Start of Source records

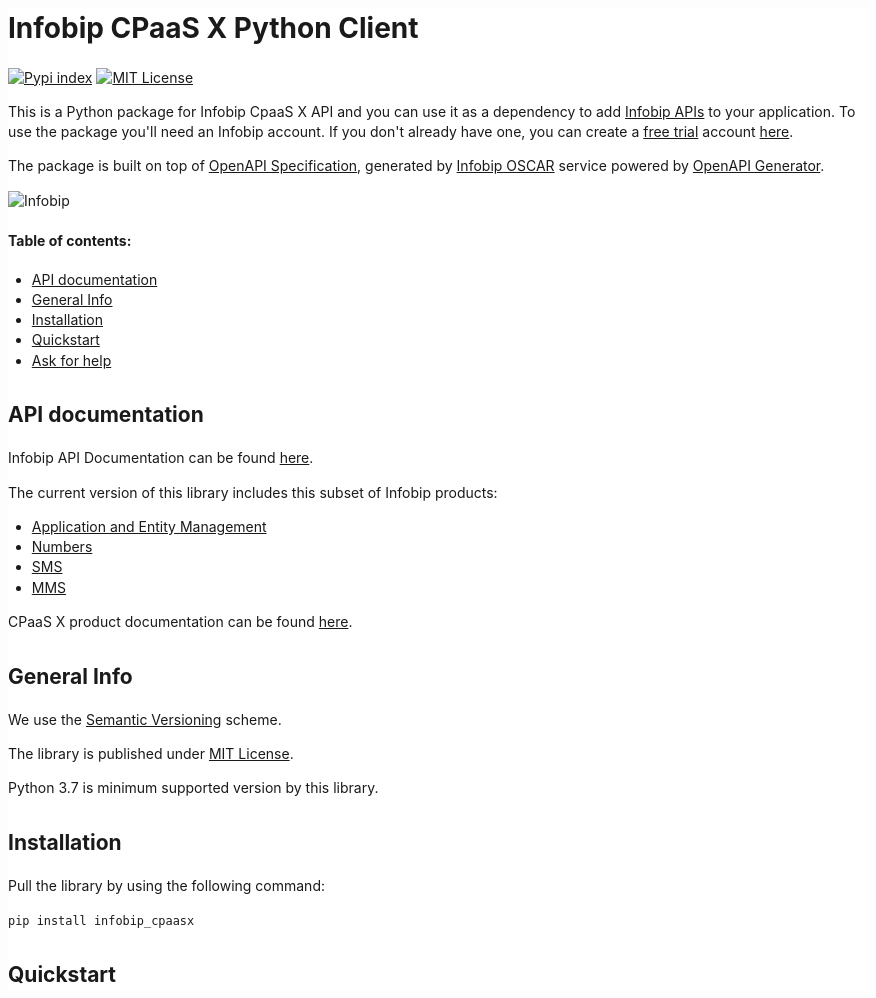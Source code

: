# Infobip CPaaS X Python Client

[![Pypi index](https://badgen.net/pypi/v/infobip-cpaasx-python-client)](https://pypi.org/project/infobip-cpaasx-python-client/)
[![MIT License](https://badgen.net/github/license/infobip/infobip-cpaasx-python-client)](https://opensource.org/licenses/MIT)

This is a Python package for Infobip CpaaS X API and you can use it as a dependency to add [Infobip APIs][apidocs] to your application.
To use the package you'll need an Infobip account. If you don't already have one, you can create a [free trial][freetrial] account [here][signup].

The package is built on top of [OpenAPI Specification](https://spec.openapis.org/oas/latest.html), generated by [Infobip OSCAR](https://www.youtube.com/watch?v=XC8oVn_efTw) service powered by [OpenAPI Generator](https://openapi-generator.tech/).

<img src="https://udesigncss.com/wp-content/uploads/2020/01/Infobip-logo-transparent.png" height="124px" alt="Infobip" />

#### Table of contents:
* [API documentation](#documentation)
* [General Info](#general-info)
* [Installation](#installation)
* [Quickstart](#quickstart)
* [Ask for help](#ask-for-help)

## API documentation

Infobip API Documentation can be found [here][apidocs].

The current version of this library includes this subset of Infobip products:
* [Application and Entity Management](https://www.infobip.com/docs/api/platform/application-entity)
* [Numbers](https://www.infobip.com/docs/api/platform/numbers)
* [SMS](https://www.infobip.com/docs/api/channels/sms)
* [MMS](https://www.infobip.com/docs/api/channels/mms)

CPaaS X product documentation can be found [here](https://www.infobip.com/docs/cpaas-x).

## General Info
We use the [Semantic Versioning][semver] scheme.

The library is published under [MIT License][license].

Python 3.7 is minimum supported version by this library.

## Installation
Pull the library by using the following command:
```shell
pip install infobip_cpaasx
```

## Quickstart


[apidocs]: https://www.infobip.com/docs/api
[freetrial]: https://www.infobip.com/docs/essentials/free-trial
[signup]: https://www.infobip.com/signup
[semver]: https://semver.org
[license]: LICENSE
[contributing]: CONTRIBUTING.md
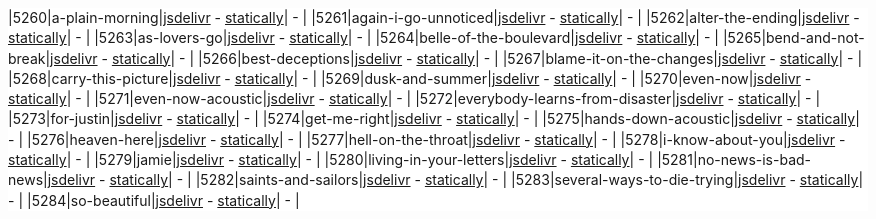 |5260|a-plain-morning|[jsdelivr](https://cdn.jsdelivr.net/gh/dbchord/c7-1-3/5001-10000/5001-5500/a-plain-morning.webp) - [statically](https://cdn.statically.io/gh/dbchord/c7-1-3/i/5001-10000/5001-5500/a-plain-morning.webp)| - |
|5261|again-i-go-unnoticed|[jsdelivr](https://cdn.jsdelivr.net/gh/dbchord/c7-1-3/5001-10000/5001-5500/again-i-go-unnoticed.webp) - [statically](https://cdn.statically.io/gh/dbchord/c7-1-3/i/5001-10000/5001-5500/again-i-go-unnoticed.webp)| - |
|5262|alter-the-ending|[jsdelivr](https://cdn.jsdelivr.net/gh/dbchord/c7-1-3/5001-10000/5001-5500/alter-the-ending.webp) - [statically](https://cdn.statically.io/gh/dbchord/c7-1-3/i/5001-10000/5001-5500/alter-the-ending.webp)| - |
|5263|as-lovers-go|[jsdelivr](https://cdn.jsdelivr.net/gh/dbchord/c7-1-3/5001-10000/5001-5500/as-lovers-go.webp) - [statically](https://cdn.statically.io/gh/dbchord/c7-1-3/i/5001-10000/5001-5500/as-lovers-go.webp)| - |
|5264|belle-of-the-boulevard|[jsdelivr](https://cdn.jsdelivr.net/gh/dbchord/c7-1-3/5001-10000/5001-5500/belle-of-the-boulevard.webp) - [statically](https://cdn.statically.io/gh/dbchord/c7-1-3/i/5001-10000/5001-5500/belle-of-the-boulevard.webp)| - |
|5265|bend-and-not-break|[jsdelivr](https://cdn.jsdelivr.net/gh/dbchord/c7-1-3/5001-10000/5001-5500/bend-and-not-break.webp) - [statically](https://cdn.statically.io/gh/dbchord/c7-1-3/i/5001-10000/5001-5500/bend-and-not-break.webp)| - |
|5266|best-deceptions|[jsdelivr](https://cdn.jsdelivr.net/gh/dbchord/c7-1-3/5001-10000/5001-5500/best-deceptions.webp) - [statically](https://cdn.statically.io/gh/dbchord/c7-1-3/i/5001-10000/5001-5500/best-deceptions.webp)| - |
|5267|blame-it-on-the-changes|[jsdelivr](https://cdn.jsdelivr.net/gh/dbchord/c7-1-3/5001-10000/5001-5500/blame-it-on-the-changes.webp) - [statically](https://cdn.statically.io/gh/dbchord/c7-1-3/i/5001-10000/5001-5500/blame-it-on-the-changes.webp)| - |
|5268|carry-this-picture|[jsdelivr](https://cdn.jsdelivr.net/gh/dbchord/c7-1-3/5001-10000/5001-5500/carry-this-picture.webp) - [statically](https://cdn.statically.io/gh/dbchord/c7-1-3/i/5001-10000/5001-5500/carry-this-picture.webp)| - |
|5269|dusk-and-summer|[jsdelivr](https://cdn.jsdelivr.net/gh/dbchord/c7-1-3/5001-10000/5001-5500/dusk-and-summer.webp) - [statically](https://cdn.statically.io/gh/dbchord/c7-1-3/i/5001-10000/5001-5500/dusk-and-summer.webp)| - |
|5270|even-now|[jsdelivr](https://cdn.jsdelivr.net/gh/dbchord/c7-1-3/5001-10000/5001-5500/even-now.webp) - [statically](https://cdn.statically.io/gh/dbchord/c7-1-3/i/5001-10000/5001-5500/even-now.webp)| - |
|5271|even-now-acoustic|[jsdelivr](https://cdn.jsdelivr.net/gh/dbchord/c7-1-3/5001-10000/5001-5500/even-now-acoustic.webp) - [statically](https://cdn.statically.io/gh/dbchord/c7-1-3/i/5001-10000/5001-5500/even-now-acoustic.webp)| - |
|5272|everybody-learns-from-disaster|[jsdelivr](https://cdn.jsdelivr.net/gh/dbchord/c7-1-3/5001-10000/5001-5500/everybody-learns-from-disaster.webp) - [statically](https://cdn.statically.io/gh/dbchord/c7-1-3/i/5001-10000/5001-5500/everybody-learns-from-disaster.webp)| - |
|5273|for-justin|[jsdelivr](https://cdn.jsdelivr.net/gh/dbchord/c7-1-3/5001-10000/5001-5500/for-justin.webp) - [statically](https://cdn.statically.io/gh/dbchord/c7-1-3/i/5001-10000/5001-5500/for-justin.webp)| - |
|5274|get-me-right|[jsdelivr](https://cdn.jsdelivr.net/gh/dbchord/c7-1-3/5001-10000/5001-5500/get-me-right.webp) - [statically](https://cdn.statically.io/gh/dbchord/c7-1-3/i/5001-10000/5001-5500/get-me-right.webp)| - |
|5275|hands-down-acoustic|[jsdelivr](https://cdn.jsdelivr.net/gh/dbchord/c7-1-3/5001-10000/5001-5500/hands-down-acoustic.webp) - [statically](https://cdn.statically.io/gh/dbchord/c7-1-3/i/5001-10000/5001-5500/hands-down-acoustic.webp)| - |
|5276|heaven-here|[jsdelivr](https://cdn.jsdelivr.net/gh/dbchord/c7-1-3/5001-10000/5001-5500/heaven-here.webp) - [statically](https://cdn.statically.io/gh/dbchord/c7-1-3/i/5001-10000/5001-5500/heaven-here.webp)| - |
|5277|hell-on-the-throat|[jsdelivr](https://cdn.jsdelivr.net/gh/dbchord/c7-1-3/5001-10000/5001-5500/hell-on-the-throat.webp) - [statically](https://cdn.statically.io/gh/dbchord/c7-1-3/i/5001-10000/5001-5500/hell-on-the-throat.webp)| - |
|5278|i-know-about-you|[jsdelivr](https://cdn.jsdelivr.net/gh/dbchord/c7-1-3/5001-10000/5001-5500/i-know-about-you.webp) - [statically](https://cdn.statically.io/gh/dbchord/c7-1-3/i/5001-10000/5001-5500/i-know-about-you.webp)| - |
|5279|jamie|[jsdelivr](https://cdn.jsdelivr.net/gh/dbchord/c7-1-3/5001-10000/5001-5500/jamie.webp) - [statically](https://cdn.statically.io/gh/dbchord/c7-1-3/i/5001-10000/5001-5500/jamie.webp)| - |
|5280|living-in-your-letters|[jsdelivr](https://cdn.jsdelivr.net/gh/dbchord/c7-1-3/5001-10000/5001-5500/living-in-your-letters.webp) - [statically](https://cdn.statically.io/gh/dbchord/c7-1-3/i/5001-10000/5001-5500/living-in-your-letters.webp)| - |
|5281|no-news-is-bad-news|[jsdelivr](https://cdn.jsdelivr.net/gh/dbchord/c7-1-3/5001-10000/5001-5500/no-news-is-bad-news.webp) - [statically](https://cdn.statically.io/gh/dbchord/c7-1-3/i/5001-10000/5001-5500/no-news-is-bad-news.webp)| - |
|5282|saints-and-sailors|[jsdelivr](https://cdn.jsdelivr.net/gh/dbchord/c7-1-3/5001-10000/5001-5500/saints-and-sailors.webp) - [statically](https://cdn.statically.io/gh/dbchord/c7-1-3/i/5001-10000/5001-5500/saints-and-sailors.webp)| - |
|5283|several-ways-to-die-trying|[jsdelivr](https://cdn.jsdelivr.net/gh/dbchord/c7-1-3/5001-10000/5001-5500/several-ways-to-die-trying.webp) - [statically](https://cdn.statically.io/gh/dbchord/c7-1-3/i/5001-10000/5001-5500/several-ways-to-die-trying.webp)| - |
|5284|so-beautiful|[jsdelivr](https://cdn.jsdelivr.net/gh/dbchord/c7-1-3/5001-10000/5001-5500/so-beautiful.webp) - [statically](https://cdn.statically.io/gh/dbchord/c7-1-3/i/5001-10000/5001-5500/so-beautiful.webp)| - |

End of Source records

Please return, exactly as written, the lines from the first line of the records above through the line containing "Pull the library", both included, leaving out any pictures.

Response to this exercise:
Source code

:# Infobip CPaaS X Python Client

[![Pypi index](https://badgen.net/pypi/v/infobip-cpaasx-python-client)](https://pypi.org/project/infobip-cpaasx-python-client/)
[![MIT License](https://badgen.net/github/license/infobip/infobip-cpaasx-python-client)](https://opensource.org/licenses/MIT)

This is a Python package for Infobip CpaaS X API and you can use it as a dependency to add [Infobip APIs][apidocs] to your application.
To use the package you'll need an Infobip account. If you don't already have one, you can create a [free trial][freetrial] account [here][signup].

The package is built on top of [OpenAPI Specification](https://spec.openapis.org/oas/latest.html), generated by [Infobip OSCAR](https://www.youtube.com/watch?v=XC8oVn_efTw) service powered by [OpenAPI Generator](https://openapi-generator.tech/).

<img src="https://udesigncss.com/wp-content/uploads/2020/01/Infobip-logo-transparent.png" height="124px" alt="Infobip" />

#### Table of contents:
* [API documentation](#documentation)
* [General Info](#general-info)
* [Installation](#installation)
* [Quickstart](#quickstart)
* [Ask for help](#ask-for-help)

## API documentation

Infobip API Documentation can be found [here][apidocs].

The current version of this library includes this subset of Infobip products:
* [Application and Entity Management](https://www.infobip.com/docs/api/platform/application-entity)
* [Numbers](https://www.infobip.com/docs/api/platform/numbers)
* [SMS](https://www.infobip.com/docs/api/channels/sms)
* [MMS](https://www.infobip.com/docs/api/channels/mms)

CPaaS X product documentation can be found [here](https://www.infobip.com/docs/cpaas-x).

## General Info
We use the [Semantic Versioning][semver] scheme.

The library is published under [MIT License][license].

Python 3.7 is minimum supported version by this library.

## Installation
Pull the library by using the following command:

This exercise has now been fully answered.